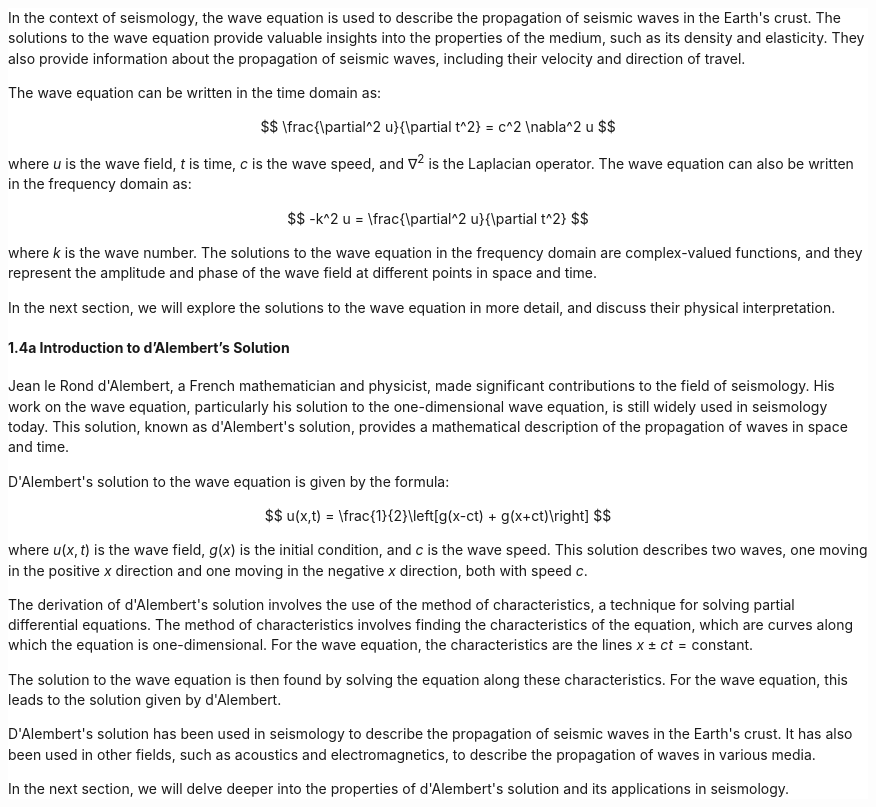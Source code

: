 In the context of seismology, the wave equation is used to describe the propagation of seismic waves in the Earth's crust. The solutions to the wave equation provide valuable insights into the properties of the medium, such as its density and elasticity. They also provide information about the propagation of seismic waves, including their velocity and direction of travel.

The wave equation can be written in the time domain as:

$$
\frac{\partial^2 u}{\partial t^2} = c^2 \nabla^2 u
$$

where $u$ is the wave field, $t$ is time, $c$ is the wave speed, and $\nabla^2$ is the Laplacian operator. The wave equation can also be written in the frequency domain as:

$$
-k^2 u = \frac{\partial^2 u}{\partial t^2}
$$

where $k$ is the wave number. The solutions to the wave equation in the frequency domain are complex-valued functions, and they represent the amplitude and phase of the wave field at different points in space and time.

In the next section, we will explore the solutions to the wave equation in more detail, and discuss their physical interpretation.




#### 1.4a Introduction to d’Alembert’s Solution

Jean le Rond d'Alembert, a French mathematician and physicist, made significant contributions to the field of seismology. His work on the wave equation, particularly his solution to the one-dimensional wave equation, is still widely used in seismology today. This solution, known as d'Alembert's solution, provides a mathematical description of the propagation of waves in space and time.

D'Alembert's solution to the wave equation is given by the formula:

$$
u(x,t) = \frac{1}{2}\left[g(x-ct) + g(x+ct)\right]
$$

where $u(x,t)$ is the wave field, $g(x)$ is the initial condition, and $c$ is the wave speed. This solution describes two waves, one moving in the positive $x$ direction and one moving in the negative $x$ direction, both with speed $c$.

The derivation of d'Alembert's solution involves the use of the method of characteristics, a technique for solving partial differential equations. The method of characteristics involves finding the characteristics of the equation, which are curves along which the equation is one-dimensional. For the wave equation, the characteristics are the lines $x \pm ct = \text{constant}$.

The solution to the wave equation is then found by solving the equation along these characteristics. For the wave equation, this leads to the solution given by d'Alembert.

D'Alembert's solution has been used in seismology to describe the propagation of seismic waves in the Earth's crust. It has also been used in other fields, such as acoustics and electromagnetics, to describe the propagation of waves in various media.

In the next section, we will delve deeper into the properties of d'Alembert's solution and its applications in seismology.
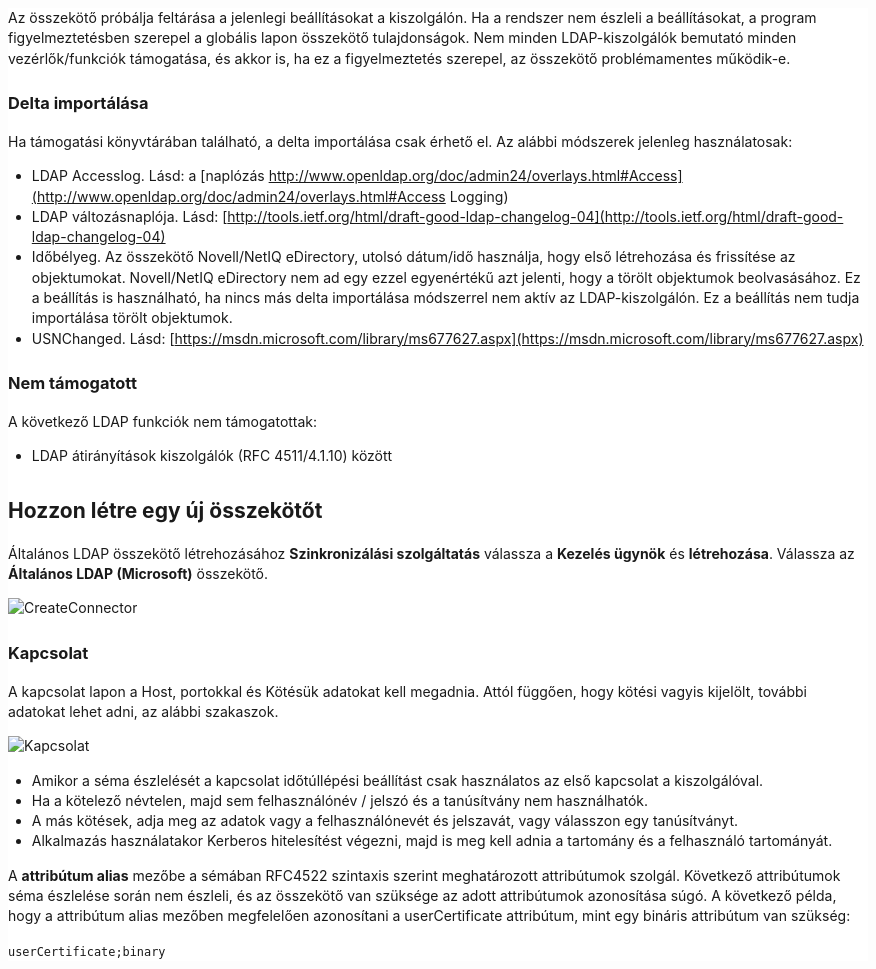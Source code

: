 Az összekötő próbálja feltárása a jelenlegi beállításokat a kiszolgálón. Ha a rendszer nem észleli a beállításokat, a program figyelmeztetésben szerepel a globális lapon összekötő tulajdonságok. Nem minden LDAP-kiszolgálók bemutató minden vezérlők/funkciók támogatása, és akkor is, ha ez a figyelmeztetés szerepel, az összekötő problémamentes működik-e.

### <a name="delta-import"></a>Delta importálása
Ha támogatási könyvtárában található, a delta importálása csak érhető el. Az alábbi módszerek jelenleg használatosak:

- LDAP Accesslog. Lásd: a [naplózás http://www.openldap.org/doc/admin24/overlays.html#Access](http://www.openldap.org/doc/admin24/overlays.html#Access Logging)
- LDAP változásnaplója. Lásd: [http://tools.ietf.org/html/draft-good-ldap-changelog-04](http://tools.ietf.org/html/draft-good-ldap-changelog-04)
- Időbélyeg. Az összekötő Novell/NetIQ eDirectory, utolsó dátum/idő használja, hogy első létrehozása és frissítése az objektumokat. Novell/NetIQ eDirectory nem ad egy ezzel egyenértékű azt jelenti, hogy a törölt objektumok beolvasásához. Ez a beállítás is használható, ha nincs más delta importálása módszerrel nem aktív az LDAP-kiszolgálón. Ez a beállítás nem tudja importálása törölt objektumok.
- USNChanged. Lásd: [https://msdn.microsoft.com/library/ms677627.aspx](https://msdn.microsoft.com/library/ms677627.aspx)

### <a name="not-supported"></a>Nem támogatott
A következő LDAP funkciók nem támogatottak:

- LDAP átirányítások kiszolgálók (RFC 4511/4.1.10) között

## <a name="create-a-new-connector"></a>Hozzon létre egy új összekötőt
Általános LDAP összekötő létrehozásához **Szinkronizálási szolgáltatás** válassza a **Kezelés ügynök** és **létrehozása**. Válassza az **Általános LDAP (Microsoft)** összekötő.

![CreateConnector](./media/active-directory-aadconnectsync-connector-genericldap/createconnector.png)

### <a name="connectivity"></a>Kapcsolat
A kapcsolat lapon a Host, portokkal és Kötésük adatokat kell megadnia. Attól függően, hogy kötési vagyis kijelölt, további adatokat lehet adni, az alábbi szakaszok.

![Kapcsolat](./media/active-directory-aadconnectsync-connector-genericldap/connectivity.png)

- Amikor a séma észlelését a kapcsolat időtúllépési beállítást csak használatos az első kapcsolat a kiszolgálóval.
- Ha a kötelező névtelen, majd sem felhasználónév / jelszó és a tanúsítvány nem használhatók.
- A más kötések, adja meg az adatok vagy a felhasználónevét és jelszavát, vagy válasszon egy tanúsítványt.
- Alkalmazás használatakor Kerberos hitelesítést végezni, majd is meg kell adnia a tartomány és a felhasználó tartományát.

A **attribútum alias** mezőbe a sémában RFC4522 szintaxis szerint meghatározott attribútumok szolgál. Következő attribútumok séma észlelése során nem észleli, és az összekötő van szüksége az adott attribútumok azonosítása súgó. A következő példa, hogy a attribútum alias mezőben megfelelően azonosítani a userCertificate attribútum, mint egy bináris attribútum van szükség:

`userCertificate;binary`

============

INSTRUCTIONS TO FOLLOW: From the listing above, count every line where the word "section" occurs; the answer is that number and nothing else.

SOLUTION FOR THIS PROBLEM: 2